A steak house from chef Nancy Silverton, the Barish, debuted Oct. 21 in the historic Hollywood Roosevelt hotel on Los Angeles’ Hollywood Boulevard. This marks the first new restaurant from Silverton since 2013, when she added Chi Spacca to her list of ventures that includes Wine Spectator Best of Award of Excellence winner Osteria Mozza.
Though the restaurant isn’t yet open for indoor dining due to local COVID-19 restrictions, seating is currently available on the Hollywood Roosevelt’s palm-lined patio, where guests can enjoy Silverton’s signature Italian-influenced cuisine alongside a wine program managed by general manager Jerald Armstrong. The list is strongest in picks from Italy and California, with a range of whites from Friuli, Sonoma, Santa Barbara and farther abroad. The reds offer a mix of Italian picks from Piedmont, Tuscany and Sicily, with domestic options including Willamette Valley Pinot Noir. The wine list is supported by a menu of Italian-style cocktails and aperitifs. Armstrong told Wine Spectator he plans to reach about 175 wines on the list once the Barish is open indoors, plus an additional 50 to 75 wines on a reserve list and a by-the-glass program of about 15 selections.
Chef Armen Ayvazyan is overseeing Silverton’s menu, with a focus on her hallmark flavors. “It will be a take on a classic steak house but with Italian inspired sensibilities,” Armstrong said. “Lots of little surprises.” The antipasti are a hearty affair of dishes like pizza fritti, pancetta-wrapped pork sausage and lamb riblets. Entrées include lamb chops, grilled Japanese snapper, a pork chop and a 30-day-aged New York strip.

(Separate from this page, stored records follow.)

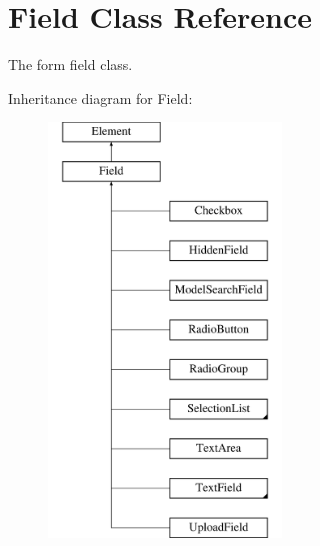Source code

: \hypertarget{class_field}{
\section{Field Class Reference}
\label{class_field}
}


The form field class.  


Inheritance diagram for Field:\begin{figure}[H]
\begin{center}
\leavevmode
\includegraphics[height=11.000000cm]{class_field}
\end{center}
\end{figure}

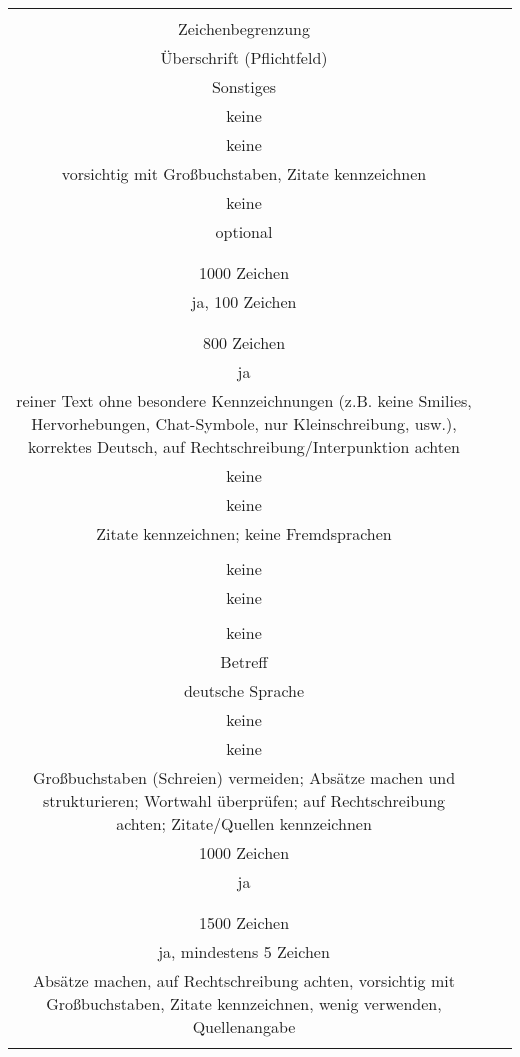 \begin{landscape}
\begin{tabular}{ccc}
{		
Kommentar: formale Regeln\\
Zeichenbegrenzung\\
Überschrift (Pflichtfeld)\\
Sonstiges 
&		%
		\\
		keine\\
		keine\\
		vorsichtig mit Großbuchstaben, Zitate kennzeichnen	
		&
		\\
		keine\\
		optional\\
		\\
		&
		\\
		1000 Zeichen\\
		ja, 100 Zeichen\\
		\\
		&
		\\
		800 Zeichen\\
		ja\\
		reiner Text ohne besondere Kennzeichnungen (z.B. keine Smilies, Hervorhebungen, Chat-Symbole, nur Kleinschreibung, usw.), korrektes Deutsch, auf Rechtschreibung/Interpunktion achten
		&
		\\
		keine\\
		keine\\
		Zitate kennzeichnen; keine Fremdsprachen\\
		&
		\\
		keine\\
		keine\\
		&
		\\
		keine\\
		Betreff\\
		deutsche Sprache
		&
		\\
		keine\\
		keine\\
		Großbuchstaben (Schreien) vermeiden; Absätze machen und strukturieren; Wortwahl überprüfen; auf Rechtschreibung achten; 				Zitate/Quellen kennzeichnen
		&
		\\
		1000 Zeichen\\
		ja\\
		\\
		&
		\\
		1500 Zeichen\\
		ja, mindestens 5 Zeichen\\
		Absätze machen, auf Rechtschreibung achten, vorsichtig mit Großbuchstaben, Zitate kennzeichnen, wenig verwenden, Quellenangabe\\
}
\end{tabular}
\end{landscape}
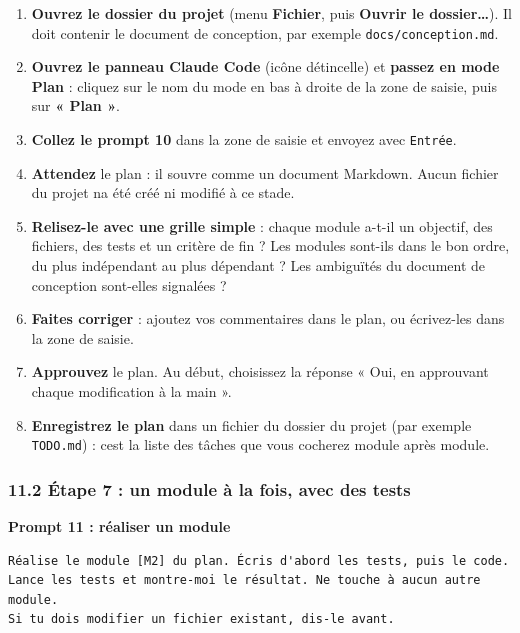 \documentclass[
  french,
  11pt,
  a4paper,
]{article}
\providecommand{\tightlist}{%
  \setlength{\itemsep}{0pt}\setlength{\parskip}{0pt}}
\begin{document}
\begin{enumerate}
\def\labelenumi{\arabic{enumi}.}
\tightlist
\item
  \textbf{Ouvrez le dossier du projet} (menu \textbf{Fichier}, puis
  \textbf{Ouvrir le dossier\ldots{}}). Il doit contenir le document de
  conception, par exemple
  \texttt{docs/\allowbreak{}conception.\allowbreak{}md}.
\item
  \textbf{Ouvrez le panneau Claude Code} (icône
  d\textquotesingle étincelle) et \textbf{passez en mode Plan} : cliquez
  sur le nom du mode en bas à droite de la zone de saisie, puis sur
  \textbf{« Plan »}.
\item
  \textbf{Collez le prompt 10} dans la zone de saisie et envoyez avec
  \texttt{Entrée}.
\item
  \textbf{Attendez} le plan : il s\textquotesingle ouvre comme un
  document Markdown. Aucun fichier du projet n\textquotesingle a été
  créé ni modifié à ce stade.
\item
  \textbf{Relisez-le avec une grille simple} : chaque module a-t-il un
  objectif, des fichiers, des tests et un critère de fin ? Les modules
  sont-ils dans le bon ordre, du plus indépendant au plus dépendant ?
  Les ambiguïtés du document de conception sont-elles signalées ?
\item
  \textbf{Faites corriger} : ajoutez vos commentaires dans le plan, ou
  écrivez-les dans la zone de saisie.
\item
  \textbf{Approuvez} le plan. Au début, choisissez la réponse « Oui, en
  approuvant chaque modification à la main ».
\item
  \textbf{Enregistrez le plan} dans un fichier du dossier du projet (par
  exemple \texttt{TODO.md}) : c\textquotesingle est la liste des tâches
  que vous cocherez module après module.
\end{enumerate}

\subsubsection{11.2 Étape 7 : un module à la fois, avec des
tests}\label{112-uxe9tape-7--un-module-uxe0-la-fois-avec-des-tests}

\textbf{Prompt 11 : réaliser un module}

\begin{Verbatim}[breaklines=true,breakanywhere=true,fontsize=\small,frame=leftline,framerule=1.6pt,rulecolor=\color{credixblue},framesep=3mm,xleftmargin=2mm,xrightmargin=1mm]
Réalise le module [M2] du plan. Écris d'abord les tests, puis le code.
Lance les tests et montre-moi le résultat. Ne touche à aucun autre module.
Si tu dois modifier un fichier existant, dis-le avant.
\end{Verbatim}
\end{document}
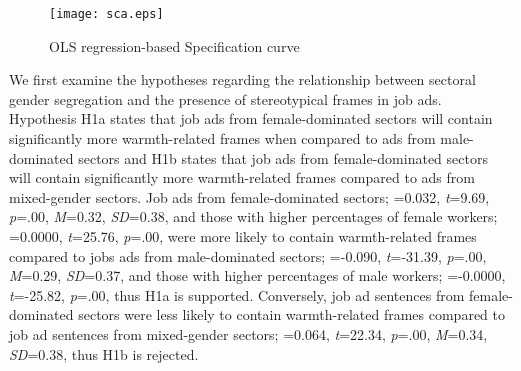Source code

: \documentclass[man]{apa7}
\begin{document}
\begin{figure}
    \caption{OLS regression-based Specification curve}
    \label{fig:sca}
    \centering
    \texttt{[image: sca.eps]}
    \raggedright{}
\end{figure}

We first examine the hypotheses regarding the relationship between sectoral gender segregation and the presence of stereotypical frames in job ads. Hypothesis H1a states that job ads from female-dominated sectors will contain significantly more warmth-related frames when compared to ads from male-dominated sectors and H1b states that job ads from female-dominated sectors will contain significantly more warmth-related frames compared to ads from mixed-gender sectors. Job ads from female-dominated sectors; \textit{\textbeta}=0.032, \textit{t}=9.69, \textit{p}=.00, \textit{M}=0.32, \textit{SD}=0.38, and those with higher percentages of female workers; \textit{\textbeta}=0.0000, \textit{t}=25.76, \textit{p}=.00, were more likely to contain warmth-related frames compared to jobs ads from male-dominated sectors; \textit{\textbeta}=-0.090, \textit{t}=-31.39, \textit{p}=.00, \textit{M}=0.29, \textit{SD}=0.37, and those with higher percentages of male workers; \textit{\textbeta}=-0.0000, \textit{t}=-25.82, \textit{p}=.00, thus H1a is supported. Conversely, job ad sentences from female-dominated sectors were less likely to contain warmth-related frames compared to job ad sentences from mixed-gender sectors; \textit{\textbeta}=0.064, \textit{t}=22.34, \textit{p}=.00, \textit{M}=0.34, \textit{SD}=0.38, thus H1b is rejected.
\end{document}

Per Armstrong, the restaurant will have a similar spirit to Silverton’s other restaurants, coming from a “common obsession” with great ingredients.
When indoor dining returns, the hotel’s interior will include a private-dining space and two more Silverton-run spots: A wine-and-cheese bar, Lorenzo’s, and a lounge called the Lobby, with a bar and drink-friendly “finger foods.” All three concepts feature redesigns that honor the existing space. “The Hollywood Roosevelt is a historic building and we wanted the design to stay close to what might have originally been here,” Armstrong said, “with some modern convenience of course.”
Alongside these new restaurants at the Roosevelt, Silverton is also set to open a takeout restaurant in Culver City called Pizette on Nov. 12. The openings come at the end of a difficult year for Silverton and her team, with the looting and destruction of several of her and partner Joe Bastianich’s restaurants in May.—Collin Dreizen
French Steak House and Late-Night Venue Opens in Baltimore
Baltimore-based Atlas Restaurant Group opened Monarque in the city’s Harbor East neighborhood Oct. 26. The latest addition to the Atlas portfolio (which includes Best of Award of Excellence winners Tagliata and Bygone) combines a nightlife venue with a French steak house, featuring whimsical acts alongside a serious wine list.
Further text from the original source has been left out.